__TASK ITEM__: Your copy should match the records below exactly, except for the pictures.

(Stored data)
◆ ◆ ◆ ◆

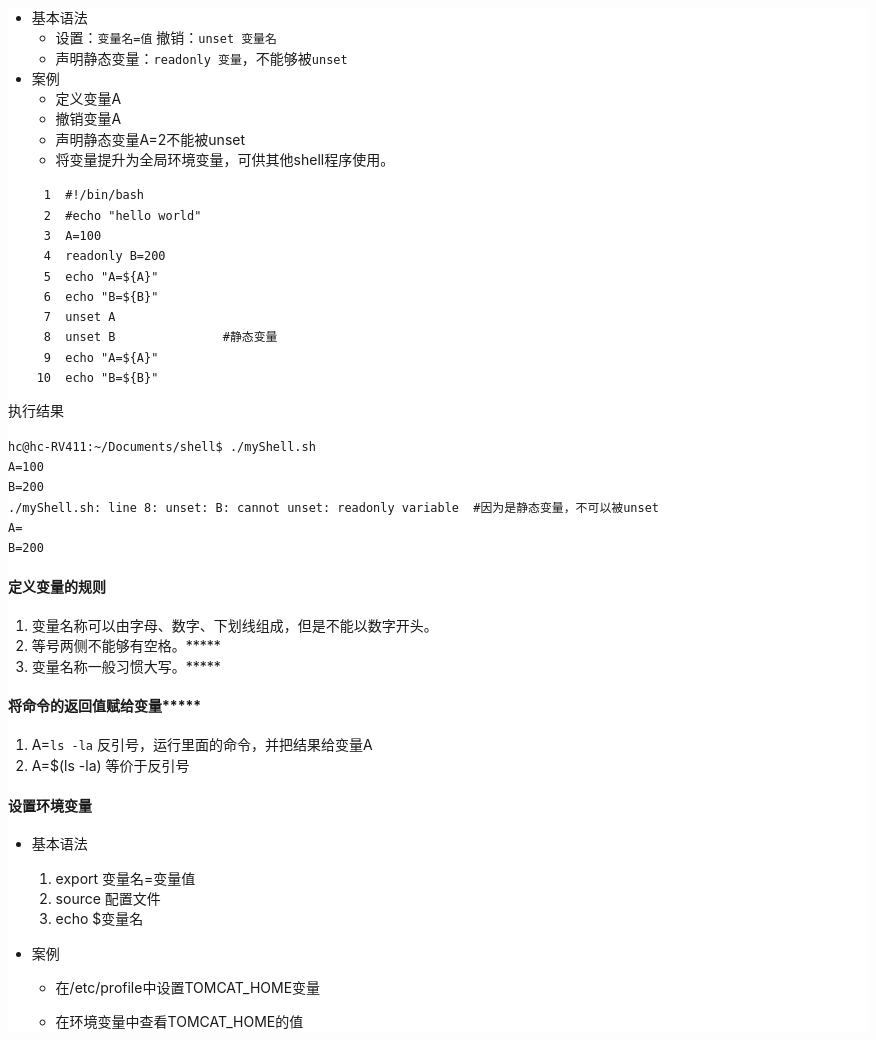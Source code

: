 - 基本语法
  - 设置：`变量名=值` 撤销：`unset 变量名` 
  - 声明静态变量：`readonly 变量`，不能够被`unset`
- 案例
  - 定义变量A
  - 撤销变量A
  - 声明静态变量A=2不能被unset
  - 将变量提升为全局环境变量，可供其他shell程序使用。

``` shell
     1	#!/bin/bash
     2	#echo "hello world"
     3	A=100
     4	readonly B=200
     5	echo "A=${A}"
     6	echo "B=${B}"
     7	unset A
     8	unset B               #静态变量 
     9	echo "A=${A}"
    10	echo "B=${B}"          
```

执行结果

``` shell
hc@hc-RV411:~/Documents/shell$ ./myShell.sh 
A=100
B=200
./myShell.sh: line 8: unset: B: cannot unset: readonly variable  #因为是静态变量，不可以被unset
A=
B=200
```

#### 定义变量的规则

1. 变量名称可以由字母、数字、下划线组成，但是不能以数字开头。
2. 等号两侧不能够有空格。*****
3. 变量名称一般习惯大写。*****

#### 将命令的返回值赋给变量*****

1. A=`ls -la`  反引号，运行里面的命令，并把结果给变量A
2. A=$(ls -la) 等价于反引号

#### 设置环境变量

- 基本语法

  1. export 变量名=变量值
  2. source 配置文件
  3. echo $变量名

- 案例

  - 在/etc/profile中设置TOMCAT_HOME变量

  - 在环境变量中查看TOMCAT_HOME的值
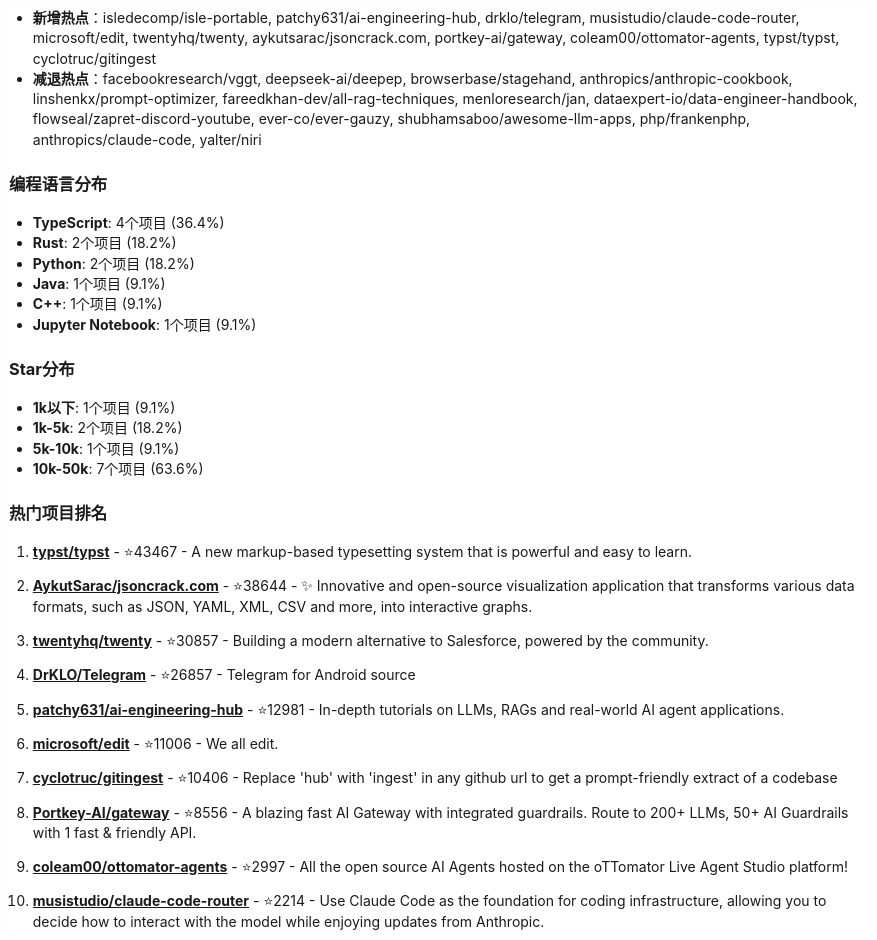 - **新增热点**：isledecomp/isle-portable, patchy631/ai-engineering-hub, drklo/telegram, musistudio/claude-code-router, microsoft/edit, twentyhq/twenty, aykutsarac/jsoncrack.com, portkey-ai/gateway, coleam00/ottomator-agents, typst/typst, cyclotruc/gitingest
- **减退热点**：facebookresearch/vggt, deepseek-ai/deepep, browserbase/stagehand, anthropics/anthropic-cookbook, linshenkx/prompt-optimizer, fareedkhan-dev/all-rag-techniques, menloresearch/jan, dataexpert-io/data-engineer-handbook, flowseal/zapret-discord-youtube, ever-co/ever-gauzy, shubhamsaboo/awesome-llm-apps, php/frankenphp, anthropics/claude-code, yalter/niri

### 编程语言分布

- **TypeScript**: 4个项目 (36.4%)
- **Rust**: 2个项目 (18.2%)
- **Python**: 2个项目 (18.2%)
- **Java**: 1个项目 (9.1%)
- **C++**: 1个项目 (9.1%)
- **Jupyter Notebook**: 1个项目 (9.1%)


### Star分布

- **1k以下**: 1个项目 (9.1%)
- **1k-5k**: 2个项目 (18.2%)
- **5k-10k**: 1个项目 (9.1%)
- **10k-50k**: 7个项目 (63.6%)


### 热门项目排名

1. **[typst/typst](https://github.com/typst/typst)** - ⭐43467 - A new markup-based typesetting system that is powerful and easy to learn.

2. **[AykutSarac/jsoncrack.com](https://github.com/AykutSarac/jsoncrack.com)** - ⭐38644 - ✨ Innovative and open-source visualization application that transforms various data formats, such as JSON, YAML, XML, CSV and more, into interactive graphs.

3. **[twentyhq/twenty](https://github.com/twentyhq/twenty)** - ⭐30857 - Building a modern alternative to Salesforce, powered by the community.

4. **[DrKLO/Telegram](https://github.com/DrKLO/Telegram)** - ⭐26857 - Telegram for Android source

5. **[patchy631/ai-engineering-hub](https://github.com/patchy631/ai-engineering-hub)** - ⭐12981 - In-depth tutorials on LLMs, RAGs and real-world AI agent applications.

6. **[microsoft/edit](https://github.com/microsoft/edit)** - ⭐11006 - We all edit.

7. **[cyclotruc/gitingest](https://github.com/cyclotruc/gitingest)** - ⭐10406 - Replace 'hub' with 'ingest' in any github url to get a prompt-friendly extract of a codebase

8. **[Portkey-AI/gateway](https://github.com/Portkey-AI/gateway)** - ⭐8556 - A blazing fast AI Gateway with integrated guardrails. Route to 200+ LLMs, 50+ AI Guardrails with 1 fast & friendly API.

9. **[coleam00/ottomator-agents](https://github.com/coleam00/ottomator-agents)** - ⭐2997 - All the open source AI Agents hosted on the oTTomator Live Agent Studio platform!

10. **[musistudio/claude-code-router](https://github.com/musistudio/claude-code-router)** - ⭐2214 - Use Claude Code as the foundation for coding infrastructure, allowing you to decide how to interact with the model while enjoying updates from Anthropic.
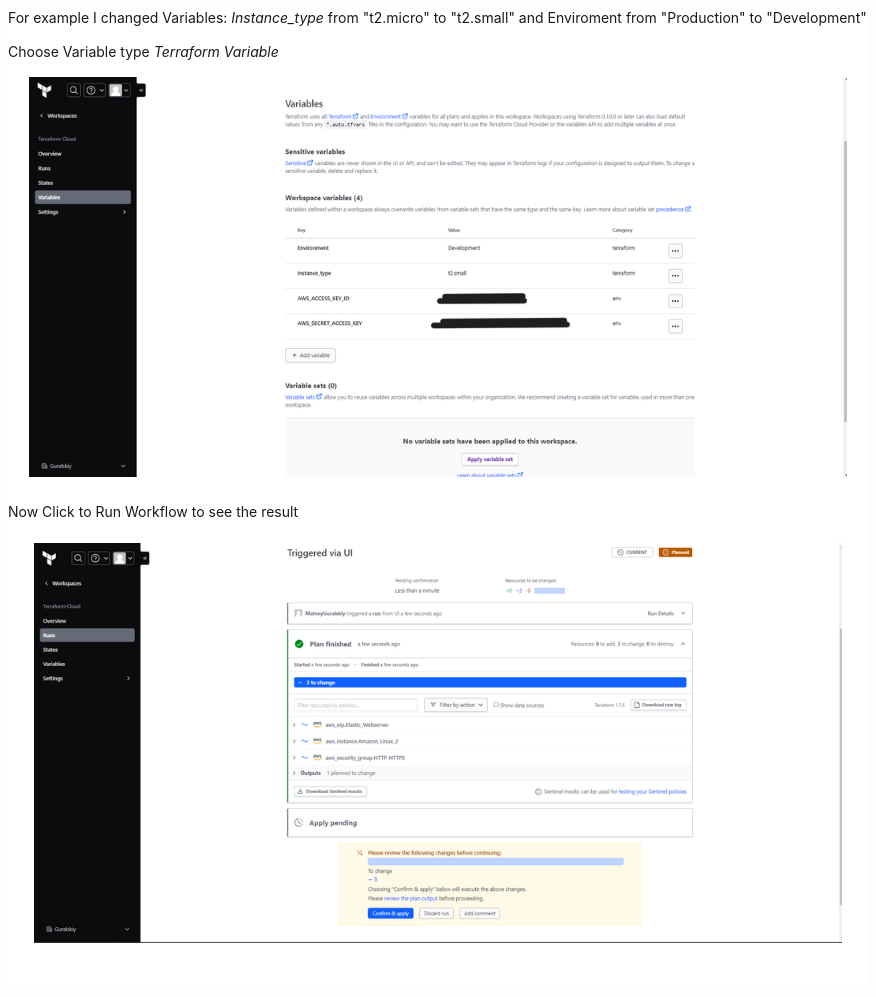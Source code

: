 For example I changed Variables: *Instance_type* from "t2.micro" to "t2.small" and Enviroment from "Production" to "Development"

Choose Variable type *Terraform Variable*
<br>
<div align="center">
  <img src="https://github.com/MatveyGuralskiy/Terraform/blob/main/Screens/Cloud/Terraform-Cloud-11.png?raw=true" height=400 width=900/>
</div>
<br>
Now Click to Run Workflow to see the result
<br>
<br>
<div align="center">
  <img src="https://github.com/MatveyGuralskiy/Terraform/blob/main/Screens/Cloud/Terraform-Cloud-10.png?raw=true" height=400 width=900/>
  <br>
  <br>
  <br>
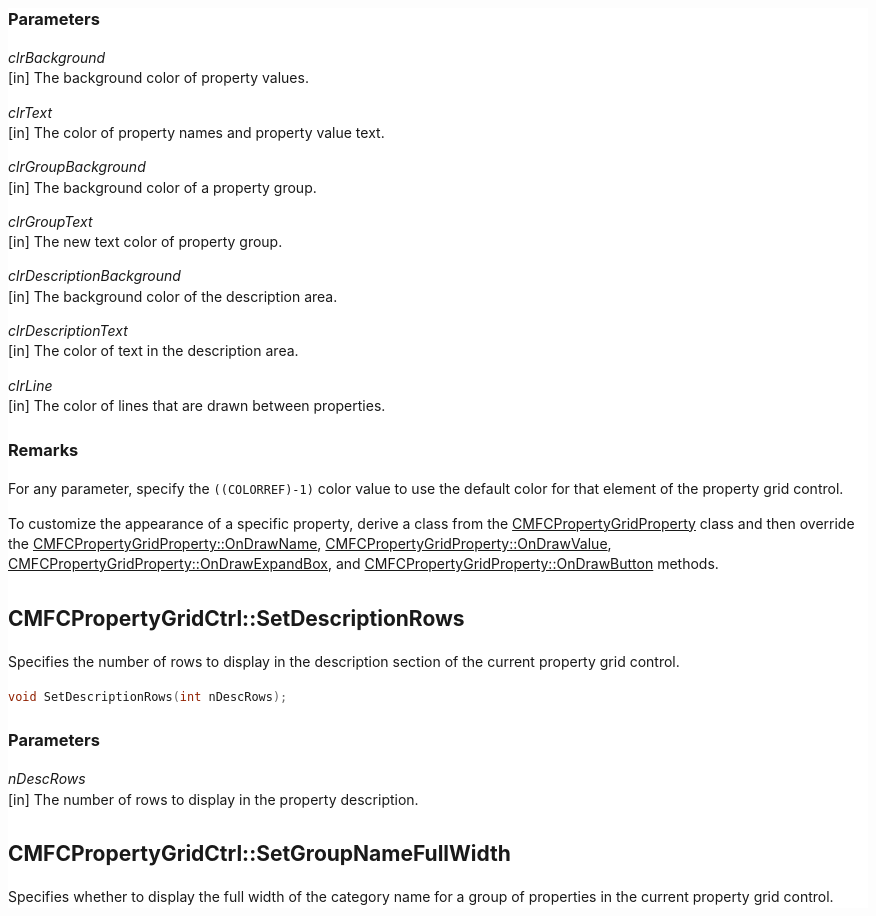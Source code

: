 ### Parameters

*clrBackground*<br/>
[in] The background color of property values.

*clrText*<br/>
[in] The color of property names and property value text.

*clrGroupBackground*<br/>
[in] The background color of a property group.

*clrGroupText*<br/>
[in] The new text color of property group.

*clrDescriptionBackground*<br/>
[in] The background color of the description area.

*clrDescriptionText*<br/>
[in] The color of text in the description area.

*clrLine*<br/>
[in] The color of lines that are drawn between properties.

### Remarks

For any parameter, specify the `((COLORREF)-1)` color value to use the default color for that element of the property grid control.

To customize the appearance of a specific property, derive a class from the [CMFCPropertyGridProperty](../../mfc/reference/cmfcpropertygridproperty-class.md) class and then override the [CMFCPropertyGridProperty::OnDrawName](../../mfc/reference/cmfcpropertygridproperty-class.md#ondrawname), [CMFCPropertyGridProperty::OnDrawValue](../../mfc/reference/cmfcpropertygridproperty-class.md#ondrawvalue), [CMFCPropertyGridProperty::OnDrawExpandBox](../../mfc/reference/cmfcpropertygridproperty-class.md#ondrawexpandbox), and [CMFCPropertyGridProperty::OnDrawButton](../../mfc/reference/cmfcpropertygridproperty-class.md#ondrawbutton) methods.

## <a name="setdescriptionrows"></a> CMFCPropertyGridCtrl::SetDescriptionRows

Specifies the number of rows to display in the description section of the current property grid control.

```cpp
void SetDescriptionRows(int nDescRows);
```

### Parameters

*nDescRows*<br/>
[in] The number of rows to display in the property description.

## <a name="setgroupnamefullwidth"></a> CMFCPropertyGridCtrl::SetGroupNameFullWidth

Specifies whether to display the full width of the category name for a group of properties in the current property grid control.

◆ ◆ ◆ ◆

__EXPECTED ANSWER__:
Source code

: - 基本语法
  - 设置：`变量名=值` 撤销：`unset 变量名` 
  - 声明静态变量：`readonly 变量`，不能够被`unset`
- 案例
  - 定义变量A
  - 撤销变量A
  - 声明静态变量A=2不能被unset
  - 将变量提升为全局环境变量，可供其他shell程序使用。

``` shell
     1	#!/bin/bash
     2	#echo "hello world"
     3	A=100
     4	readonly B=200
     5	echo "A=${A}"
     6	echo "B=${B}"
     7	unset A
     8	unset B               #静态变量 
     9	echo "A=${A}"
    10	echo "B=${B}"          
```

执行结果

``` shell
hc@hc-RV411:~/Documents/shell$ ./myShell.sh 
A=100
B=200
./myShell.sh: line 8: unset: B: cannot unset: readonly variable  #因为是静态变量，不可以被unset
A=
B=200
```

#### 定义变量的规则

1. 变量名称可以由字母、数字、下划线组成，但是不能以数字开头。
2. 等号两侧不能够有空格。*****
3. 变量名称一般习惯大写。*****

#### 将命令的返回值赋给变量*****

1. A=`ls -la`  反引号，运行里面的命令，并把结果给变量A
2. A=$(ls -la) 等价于反引号

#### 设置环境变量

- 基本语法

  1. export 变量名=变量值
  2. source 配置文件
  3. echo $变量名

- 案例

  - 在/etc/profile中设置TOMCAT_HOME变量

  - 在环境变量中查看TOMCAT_HOME的值
 - **新增热点**：isledecomp/isle-portable, patchy631/ai-engineering-hub, drklo/telegram, musistudio/claude-code-router, microsoft/edit, twentyhq/twenty, aykutsarac/jsoncrack.com, portkey-ai/gateway, coleam00/ottomator-agents, typst/typst, cyclotruc/gitingest
- **减退热点**：facebookresearch/vggt, deepseek-ai/deepep, browserbase/stagehand, anthropics/anthropic-cookbook, linshenkx/prompt-optimizer, fareedkhan-dev/all-rag-techniques, menloresearch/jan, dataexpert-io/data-engineer-handbook, flowseal/zapret-discord-youtube, ever-co/ever-gauzy, shubhamsaboo/awesome-llm-apps, php/frankenphp, anthropics/claude-code, yalter/niri

### 编程语言分布

- **TypeScript**: 4个项目 (36.4%)
- **Rust**: 2个项目 (18.2%)
- **Python**: 2个项目 (18.2%)
- **Java**: 1个项目 (9.1%)
- **C++**: 1个项目 (9.1%)
- **Jupyter Notebook**: 1个项目 (9.1%)


### Star分布

- **1k以下**: 1个项目 (9.1%)
- **1k-5k**: 2个项目 (18.2%)
- **5k-10k**: 1个项目 (9.1%)
- **10k-50k**: 7个项目 (63.6%)


### 热门项目排名

1. **[typst/typst](https://github.com/typst/typst)** - ⭐43467 - A new markup-based typesetting system that is powerful and easy to learn.

2. **[AykutSarac/jsoncrack.com](https://github.com/AykutSarac/jsoncrack.com)** - ⭐38644 - ✨ Innovative and open-source visualization application that transforms various data formats, such as JSON, YAML, XML, CSV and more, into interactive graphs.

3. **[twentyhq/twenty](https://github.com/twentyhq/twenty)** - ⭐30857 - Building a modern alternative to Salesforce, powered by the community.

4. **[DrKLO/Telegram](https://github.com/DrKLO/Telegram)** - ⭐26857 - Telegram for Android source

5. **[patchy631/ai-engineering-hub](https://github.com/patchy631/ai-engineering-hub)** - ⭐12981 - In-depth tutorials on LLMs, RAGs and real-world AI agent applications.

6. **[microsoft/edit](https://github.com/microsoft/edit)** - ⭐11006 - We all edit.

7. **[cyclotruc/gitingest](https://github.com/cyclotruc/gitingest)** - ⭐10406 - Replace 'hub' with 'ingest' in any github url to get a prompt-friendly extract of a codebase

8. **[Portkey-AI/gateway](https://github.com/Portkey-AI/gateway)** - ⭐8556 - A blazing fast AI Gateway with integrated guardrails. Route to 200+ LLMs, 50+ AI Guardrails with 1 fast & friendly API.

9. **[coleam00/ottomator-agents](https://github.com/coleam00/ottomator-agents)** - ⭐2997 - All the open source AI Agents hosted on the oTTomator Live Agent Studio platform!

10. **[musistudio/claude-code-router](https://github.com/musistudio/claude-code-router)** - ⭐2214 - Use Claude Code as the foundation for coding infrastructure, allowing you to decide how to interact with the model while enjoying updates from Anthropic.
Source code

: For example I changed Variables: *Instance_type* from "t2.micro" to "t2.small" and Enviroment from "Production" to "Development"

Choose Variable type *Terraform Variable*
<br>
<div align="center">
  <img src="https://github.com/MatveyGuralskiy/Terraform/blob/main/Screens/Cloud/Terraform-Cloud-11.png?raw=true" height=400 width=900/>
</div>
<br>
Now Click to Run Workflow to see the result
<br>
<br>
<div align="center">
  <img src="https://github.com/MatveyGuralskiy/Terraform/blob/main/Screens/Cloud/Terraform-Cloud-10.png?raw=true" height=400 width=900/>
  <br>
  <br>
  <br>
Source code

: ### Parameters

*clrBackground*<br/>
[in] The background color of property values.

*clrText*<br/>
[in] The color of property names and property value text.

*clrGroupBackground*<br/>
[in] The background color of a property group.

*clrGroupText*<br/>
[in] The new text color of property group.

*clrDescriptionBackground*<br/>
[in] The background color of the description area.

*clrDescriptionText*<br/>
[in] The color of text in the description area.

*clrLine*<br/>
[in] The color of lines that are drawn between properties.

### Remarks

For any parameter, specify the `((COLORREF)-1)` color value to use the default color for that element of the property grid control.

To customize the appearance of a specific property, derive a class from the [CMFCPropertyGridProperty](../../mfc/reference/cmfcpropertygridproperty-class.md) class and then override the [CMFCPropertyGridProperty::OnDrawName](../../mfc/reference/cmfcpropertygridproperty-class.md#ondrawname), [CMFCPropertyGridProperty::OnDrawValue](../../mfc/reference/cmfcpropertygridproperty-class.md#ondrawvalue), [CMFCPropertyGridProperty::OnDrawExpandBox](../../mfc/reference/cmfcpropertygridproperty-class.md#ondrawexpandbox), and [CMFCPropertyGridProperty::OnDrawButton](../../mfc/reference/cmfcpropertygridproperty-class.md#ondrawbutton) methods.

## <a name="setdescriptionrows"></a> CMFCPropertyGridCtrl::SetDescriptionRows

Specifies the number of rows to display in the description section of the current property grid control.

```cpp
void SetDescriptionRows(int nDescRows);
```

### Parameters

*nDescRows*<br/>
[in] The number of rows to display in the property description.

## <a name="setgroupnamefullwidth"></a> CMFCPropertyGridCtrl::SetGroupNameFullWidth

Specifies whether to display the full width of the category name for a group of properties in the current property grid control.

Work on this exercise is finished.